# blankity blank seatrout



## derek (Nov 6, 2003)

Had an interesting experience last night fishing from a little fishing pier in edgewater in the river. Around midnight when the tide slacked off, dozens (and I wouldn't be surprised if it was a couple hundred) of trout just started going nuts right around the pier. 

They were eating some sort of larvae on the surface (white and pink/red, about an inch long, lots of little stubby legs, zipping all over the surface.) For TWO HOURS the little s.o.b.'s ate like mad, close enough that I could have smacked them with my fishing rod, while they ignored everything my wife and I offered them, which was pretty much everything I had in my tacklebox. About the only thing that generated any interest was my faded power pro.  If I'd had any small hooks, I'd have tried cutting off a little piece and seeing if they'd hit that. 

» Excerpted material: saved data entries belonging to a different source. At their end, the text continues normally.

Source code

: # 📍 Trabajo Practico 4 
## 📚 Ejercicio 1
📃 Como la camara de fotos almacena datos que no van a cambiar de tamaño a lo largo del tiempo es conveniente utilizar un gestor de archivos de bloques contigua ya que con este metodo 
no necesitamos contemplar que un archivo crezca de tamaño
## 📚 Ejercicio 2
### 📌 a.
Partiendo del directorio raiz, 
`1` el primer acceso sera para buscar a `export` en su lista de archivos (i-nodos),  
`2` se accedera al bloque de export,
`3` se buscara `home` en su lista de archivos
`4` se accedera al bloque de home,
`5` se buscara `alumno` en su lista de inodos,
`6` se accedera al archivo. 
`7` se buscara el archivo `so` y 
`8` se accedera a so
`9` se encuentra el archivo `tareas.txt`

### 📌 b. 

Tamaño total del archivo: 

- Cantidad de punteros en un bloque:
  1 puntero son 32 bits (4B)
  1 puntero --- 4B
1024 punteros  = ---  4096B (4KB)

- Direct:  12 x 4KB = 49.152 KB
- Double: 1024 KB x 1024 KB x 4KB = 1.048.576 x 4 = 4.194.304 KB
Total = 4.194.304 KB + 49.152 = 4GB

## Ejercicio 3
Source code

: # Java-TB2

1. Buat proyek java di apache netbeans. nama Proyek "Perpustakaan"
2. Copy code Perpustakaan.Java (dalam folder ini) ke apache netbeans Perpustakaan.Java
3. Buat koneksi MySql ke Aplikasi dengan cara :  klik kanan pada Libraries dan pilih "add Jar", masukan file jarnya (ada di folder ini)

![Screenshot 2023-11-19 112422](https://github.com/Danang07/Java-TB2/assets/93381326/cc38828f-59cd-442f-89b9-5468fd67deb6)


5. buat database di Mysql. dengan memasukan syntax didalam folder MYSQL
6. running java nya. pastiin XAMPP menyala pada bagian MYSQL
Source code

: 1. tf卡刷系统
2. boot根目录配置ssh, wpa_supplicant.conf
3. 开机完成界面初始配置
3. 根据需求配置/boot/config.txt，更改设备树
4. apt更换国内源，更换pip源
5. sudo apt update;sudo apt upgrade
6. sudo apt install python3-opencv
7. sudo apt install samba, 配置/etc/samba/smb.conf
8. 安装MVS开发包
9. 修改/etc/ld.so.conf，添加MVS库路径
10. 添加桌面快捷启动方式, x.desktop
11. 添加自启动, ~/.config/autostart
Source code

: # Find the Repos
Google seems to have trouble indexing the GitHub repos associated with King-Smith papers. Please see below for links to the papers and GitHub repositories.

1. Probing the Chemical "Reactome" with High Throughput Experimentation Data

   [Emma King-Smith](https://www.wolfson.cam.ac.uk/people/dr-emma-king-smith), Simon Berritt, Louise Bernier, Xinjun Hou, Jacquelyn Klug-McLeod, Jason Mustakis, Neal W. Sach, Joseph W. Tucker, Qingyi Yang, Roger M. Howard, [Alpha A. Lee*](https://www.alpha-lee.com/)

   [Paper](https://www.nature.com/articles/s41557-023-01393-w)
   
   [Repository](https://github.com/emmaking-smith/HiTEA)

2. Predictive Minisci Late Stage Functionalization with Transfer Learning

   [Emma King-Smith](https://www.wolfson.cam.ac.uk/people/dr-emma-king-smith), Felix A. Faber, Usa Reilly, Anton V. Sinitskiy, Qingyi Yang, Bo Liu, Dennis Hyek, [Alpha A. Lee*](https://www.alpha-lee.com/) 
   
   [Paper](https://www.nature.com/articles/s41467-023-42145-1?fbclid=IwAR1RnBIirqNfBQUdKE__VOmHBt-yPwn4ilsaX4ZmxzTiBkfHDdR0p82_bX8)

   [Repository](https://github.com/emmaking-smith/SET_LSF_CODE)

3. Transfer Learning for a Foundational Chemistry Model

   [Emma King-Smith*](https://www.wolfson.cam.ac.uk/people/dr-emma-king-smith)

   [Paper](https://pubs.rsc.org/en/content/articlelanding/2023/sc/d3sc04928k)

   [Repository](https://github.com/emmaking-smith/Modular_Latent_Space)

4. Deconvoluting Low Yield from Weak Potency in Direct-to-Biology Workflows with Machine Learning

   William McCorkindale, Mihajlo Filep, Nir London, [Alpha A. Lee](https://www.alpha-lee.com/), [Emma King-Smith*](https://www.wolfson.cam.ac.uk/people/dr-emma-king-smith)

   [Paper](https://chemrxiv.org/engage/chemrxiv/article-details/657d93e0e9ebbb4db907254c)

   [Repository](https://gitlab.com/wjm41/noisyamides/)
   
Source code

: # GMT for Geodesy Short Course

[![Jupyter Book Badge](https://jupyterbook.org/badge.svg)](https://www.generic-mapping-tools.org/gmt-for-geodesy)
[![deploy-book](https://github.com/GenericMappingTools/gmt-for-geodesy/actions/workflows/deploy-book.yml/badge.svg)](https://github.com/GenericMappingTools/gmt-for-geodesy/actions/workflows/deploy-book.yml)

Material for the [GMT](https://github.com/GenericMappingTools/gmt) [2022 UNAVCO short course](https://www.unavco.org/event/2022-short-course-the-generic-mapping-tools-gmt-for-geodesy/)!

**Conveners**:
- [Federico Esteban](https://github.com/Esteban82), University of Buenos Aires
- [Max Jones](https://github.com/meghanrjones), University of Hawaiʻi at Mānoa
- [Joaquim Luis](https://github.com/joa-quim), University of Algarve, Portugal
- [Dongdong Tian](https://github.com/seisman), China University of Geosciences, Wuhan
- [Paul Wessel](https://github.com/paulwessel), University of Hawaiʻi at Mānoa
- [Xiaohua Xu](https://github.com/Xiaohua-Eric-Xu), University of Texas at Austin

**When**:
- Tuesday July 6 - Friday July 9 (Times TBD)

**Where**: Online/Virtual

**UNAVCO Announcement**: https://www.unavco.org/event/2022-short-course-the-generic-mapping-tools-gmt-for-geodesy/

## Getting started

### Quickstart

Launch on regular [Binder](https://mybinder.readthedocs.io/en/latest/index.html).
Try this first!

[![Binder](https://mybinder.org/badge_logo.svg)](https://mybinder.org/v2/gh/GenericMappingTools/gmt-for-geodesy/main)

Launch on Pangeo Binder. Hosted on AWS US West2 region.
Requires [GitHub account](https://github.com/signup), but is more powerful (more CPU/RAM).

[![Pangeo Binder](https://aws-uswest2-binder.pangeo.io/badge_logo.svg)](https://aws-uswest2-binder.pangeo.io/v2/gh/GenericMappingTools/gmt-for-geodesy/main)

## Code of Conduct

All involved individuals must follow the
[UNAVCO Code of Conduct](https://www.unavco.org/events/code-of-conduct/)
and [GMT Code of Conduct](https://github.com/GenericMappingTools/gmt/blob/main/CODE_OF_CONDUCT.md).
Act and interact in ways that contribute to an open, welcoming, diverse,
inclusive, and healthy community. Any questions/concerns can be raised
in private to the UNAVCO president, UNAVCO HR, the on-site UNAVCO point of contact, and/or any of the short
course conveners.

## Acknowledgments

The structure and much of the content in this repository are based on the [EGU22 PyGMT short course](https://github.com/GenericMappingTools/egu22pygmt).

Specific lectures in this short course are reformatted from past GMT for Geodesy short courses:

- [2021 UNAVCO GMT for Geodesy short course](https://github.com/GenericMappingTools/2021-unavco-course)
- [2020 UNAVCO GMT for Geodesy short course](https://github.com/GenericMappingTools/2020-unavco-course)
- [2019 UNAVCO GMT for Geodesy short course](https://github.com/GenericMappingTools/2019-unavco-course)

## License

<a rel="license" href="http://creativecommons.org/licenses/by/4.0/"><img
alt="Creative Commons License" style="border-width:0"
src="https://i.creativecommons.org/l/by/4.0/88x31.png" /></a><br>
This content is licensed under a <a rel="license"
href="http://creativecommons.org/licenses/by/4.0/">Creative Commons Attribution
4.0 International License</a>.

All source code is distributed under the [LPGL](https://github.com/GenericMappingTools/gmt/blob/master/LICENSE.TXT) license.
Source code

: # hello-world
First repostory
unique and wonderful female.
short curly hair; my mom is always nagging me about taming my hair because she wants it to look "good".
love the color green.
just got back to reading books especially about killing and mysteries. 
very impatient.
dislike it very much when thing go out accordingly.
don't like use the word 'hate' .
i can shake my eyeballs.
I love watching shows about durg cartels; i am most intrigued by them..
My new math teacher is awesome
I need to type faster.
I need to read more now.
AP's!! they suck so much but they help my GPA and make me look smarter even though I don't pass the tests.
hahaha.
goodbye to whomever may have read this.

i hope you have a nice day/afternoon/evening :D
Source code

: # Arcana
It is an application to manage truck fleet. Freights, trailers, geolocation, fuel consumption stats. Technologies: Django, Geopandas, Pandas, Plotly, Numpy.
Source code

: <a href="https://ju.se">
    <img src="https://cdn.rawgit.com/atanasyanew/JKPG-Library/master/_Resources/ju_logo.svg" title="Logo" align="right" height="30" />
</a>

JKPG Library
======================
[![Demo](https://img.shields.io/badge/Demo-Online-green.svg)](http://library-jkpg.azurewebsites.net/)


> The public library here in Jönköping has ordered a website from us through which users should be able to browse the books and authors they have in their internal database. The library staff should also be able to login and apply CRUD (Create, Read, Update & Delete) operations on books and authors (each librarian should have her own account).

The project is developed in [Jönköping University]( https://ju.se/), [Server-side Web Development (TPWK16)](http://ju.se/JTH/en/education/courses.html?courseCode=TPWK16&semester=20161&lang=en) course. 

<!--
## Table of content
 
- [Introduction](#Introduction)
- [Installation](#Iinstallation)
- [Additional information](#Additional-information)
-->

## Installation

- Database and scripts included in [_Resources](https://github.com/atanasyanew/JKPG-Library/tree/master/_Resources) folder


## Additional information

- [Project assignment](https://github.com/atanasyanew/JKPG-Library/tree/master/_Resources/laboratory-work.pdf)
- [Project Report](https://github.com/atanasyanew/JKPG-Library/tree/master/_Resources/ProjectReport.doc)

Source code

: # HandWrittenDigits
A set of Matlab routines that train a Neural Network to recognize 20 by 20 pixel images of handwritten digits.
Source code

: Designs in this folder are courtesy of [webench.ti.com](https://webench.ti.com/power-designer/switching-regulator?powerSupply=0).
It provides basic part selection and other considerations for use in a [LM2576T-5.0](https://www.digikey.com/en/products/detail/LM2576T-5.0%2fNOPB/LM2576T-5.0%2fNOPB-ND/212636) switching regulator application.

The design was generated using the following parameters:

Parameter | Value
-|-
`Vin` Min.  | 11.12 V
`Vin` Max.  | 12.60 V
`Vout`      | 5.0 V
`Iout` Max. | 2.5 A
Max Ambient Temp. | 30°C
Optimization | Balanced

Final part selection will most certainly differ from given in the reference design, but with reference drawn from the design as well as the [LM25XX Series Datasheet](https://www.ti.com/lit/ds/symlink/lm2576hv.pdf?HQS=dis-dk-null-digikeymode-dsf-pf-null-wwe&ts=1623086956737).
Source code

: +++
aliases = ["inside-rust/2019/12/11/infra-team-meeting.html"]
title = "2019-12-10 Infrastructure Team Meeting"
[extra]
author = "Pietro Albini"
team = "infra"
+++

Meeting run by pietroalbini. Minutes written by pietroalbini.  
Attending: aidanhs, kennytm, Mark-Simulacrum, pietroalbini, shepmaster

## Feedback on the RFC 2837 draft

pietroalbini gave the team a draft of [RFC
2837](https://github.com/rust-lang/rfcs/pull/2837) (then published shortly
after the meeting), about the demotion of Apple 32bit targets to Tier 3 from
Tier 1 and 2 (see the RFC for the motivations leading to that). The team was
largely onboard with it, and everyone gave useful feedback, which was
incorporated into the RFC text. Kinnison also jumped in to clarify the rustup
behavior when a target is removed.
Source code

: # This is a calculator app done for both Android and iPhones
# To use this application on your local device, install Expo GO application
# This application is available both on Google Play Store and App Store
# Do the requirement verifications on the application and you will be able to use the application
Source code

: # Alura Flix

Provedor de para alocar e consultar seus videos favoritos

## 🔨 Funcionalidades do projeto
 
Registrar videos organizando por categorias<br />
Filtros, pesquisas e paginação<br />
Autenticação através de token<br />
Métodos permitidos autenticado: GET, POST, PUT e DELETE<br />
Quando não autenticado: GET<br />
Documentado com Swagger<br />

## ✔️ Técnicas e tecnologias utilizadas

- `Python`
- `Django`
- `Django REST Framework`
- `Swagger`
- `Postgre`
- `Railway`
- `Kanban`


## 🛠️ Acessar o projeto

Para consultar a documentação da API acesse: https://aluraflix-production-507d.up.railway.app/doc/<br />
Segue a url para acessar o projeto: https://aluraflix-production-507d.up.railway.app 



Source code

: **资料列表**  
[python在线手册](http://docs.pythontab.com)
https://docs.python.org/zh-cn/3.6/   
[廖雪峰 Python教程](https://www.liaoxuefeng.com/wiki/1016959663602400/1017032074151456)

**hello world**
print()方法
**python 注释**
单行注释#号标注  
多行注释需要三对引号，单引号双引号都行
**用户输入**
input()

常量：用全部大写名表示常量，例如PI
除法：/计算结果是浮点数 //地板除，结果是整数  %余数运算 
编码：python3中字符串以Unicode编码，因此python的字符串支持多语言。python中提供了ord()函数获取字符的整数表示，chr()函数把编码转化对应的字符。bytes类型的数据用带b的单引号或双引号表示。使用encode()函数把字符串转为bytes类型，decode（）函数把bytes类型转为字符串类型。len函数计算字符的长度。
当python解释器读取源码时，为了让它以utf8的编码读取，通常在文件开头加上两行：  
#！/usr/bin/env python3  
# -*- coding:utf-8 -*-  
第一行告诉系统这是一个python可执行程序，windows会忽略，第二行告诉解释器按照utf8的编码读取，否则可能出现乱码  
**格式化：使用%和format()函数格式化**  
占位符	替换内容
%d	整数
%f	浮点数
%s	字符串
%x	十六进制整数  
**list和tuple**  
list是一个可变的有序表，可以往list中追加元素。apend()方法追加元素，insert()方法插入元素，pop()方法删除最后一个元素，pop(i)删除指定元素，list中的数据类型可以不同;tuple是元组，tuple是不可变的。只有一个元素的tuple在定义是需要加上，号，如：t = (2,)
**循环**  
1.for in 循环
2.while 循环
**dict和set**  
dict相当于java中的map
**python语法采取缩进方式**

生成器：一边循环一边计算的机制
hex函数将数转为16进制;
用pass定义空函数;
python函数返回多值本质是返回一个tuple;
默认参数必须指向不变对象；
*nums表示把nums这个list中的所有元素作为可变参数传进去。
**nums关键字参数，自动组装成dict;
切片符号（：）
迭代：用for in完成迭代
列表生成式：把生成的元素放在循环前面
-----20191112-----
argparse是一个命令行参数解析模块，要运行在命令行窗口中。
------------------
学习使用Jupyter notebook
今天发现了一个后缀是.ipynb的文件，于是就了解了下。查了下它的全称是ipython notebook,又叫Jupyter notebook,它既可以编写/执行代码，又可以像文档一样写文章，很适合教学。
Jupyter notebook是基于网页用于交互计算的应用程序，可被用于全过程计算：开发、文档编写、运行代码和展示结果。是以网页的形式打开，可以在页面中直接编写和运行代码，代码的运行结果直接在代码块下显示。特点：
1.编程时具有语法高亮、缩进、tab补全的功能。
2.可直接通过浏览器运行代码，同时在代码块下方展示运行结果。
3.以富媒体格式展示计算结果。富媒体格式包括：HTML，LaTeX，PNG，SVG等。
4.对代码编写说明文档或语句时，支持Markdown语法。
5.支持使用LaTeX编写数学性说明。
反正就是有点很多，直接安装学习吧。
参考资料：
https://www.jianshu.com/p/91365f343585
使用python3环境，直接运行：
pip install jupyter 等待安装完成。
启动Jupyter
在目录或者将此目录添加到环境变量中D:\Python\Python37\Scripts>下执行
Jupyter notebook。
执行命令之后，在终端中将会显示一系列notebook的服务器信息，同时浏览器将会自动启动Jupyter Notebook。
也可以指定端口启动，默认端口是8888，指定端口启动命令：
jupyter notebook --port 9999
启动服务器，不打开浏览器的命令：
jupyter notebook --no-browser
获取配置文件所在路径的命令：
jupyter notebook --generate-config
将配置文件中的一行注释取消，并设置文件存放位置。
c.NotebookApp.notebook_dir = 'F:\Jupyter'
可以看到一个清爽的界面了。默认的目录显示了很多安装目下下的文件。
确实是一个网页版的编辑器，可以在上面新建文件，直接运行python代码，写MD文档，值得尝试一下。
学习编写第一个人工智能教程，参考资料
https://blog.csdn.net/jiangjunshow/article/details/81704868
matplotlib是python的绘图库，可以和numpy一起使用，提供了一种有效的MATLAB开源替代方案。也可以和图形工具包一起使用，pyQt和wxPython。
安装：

Anyone have any idea what kind of larvae that might have been?

After the trout slowed down (they never completely left,) when the tide picked up, some smaller reds moved in (small end of the slot, maybe...) but no interest from them either. 

Oh well, at least it's nice to see some fish in the river again...haven't seen anything larger than an inch long in the last two weeks.


----------



## Kozlow (Oct 25, 2002)

I was thinking along the lines of shrimp ? But you saw it look like any of these larvae ?
http://www.imagequest3d.com/catalogue/larvalforms/


----------



## derek (Nov 6, 2003)

Wow, what a cool site. 

The shrimp larvae is close-ish, although the difference in width between the fore and aft sections of the body weren't as large as in the picture on that site. No antennae or long limbs either. I think they were 'jetting' around, kinda like squid. (Which there were a ton of in the river last night, btw...)

Thanks


----------



## 222222 (Jul 20, 2001)

You should match the hatch. Caught one of these larvae, put ont he hook and see what'll happen next.


----------



## derek (Nov 6, 2003)

Didn't have any hooks small enough, although we did try. Oh well, they'll be there next time.


----------



## angelfish (Mar 18, 2004)

*Two Words*

Cast Net!
Have you tried netting these schools of trout? Or would that take the sport out of it? I myself know I always bring my cast net along, seeing as how its my means for bait, but have u thought about cast netting the trout?


----------



## sand flea (Oct 24, 1999)

That's the most frustrating thing in the world when the fish are going nuts but won't touch what we're giving them.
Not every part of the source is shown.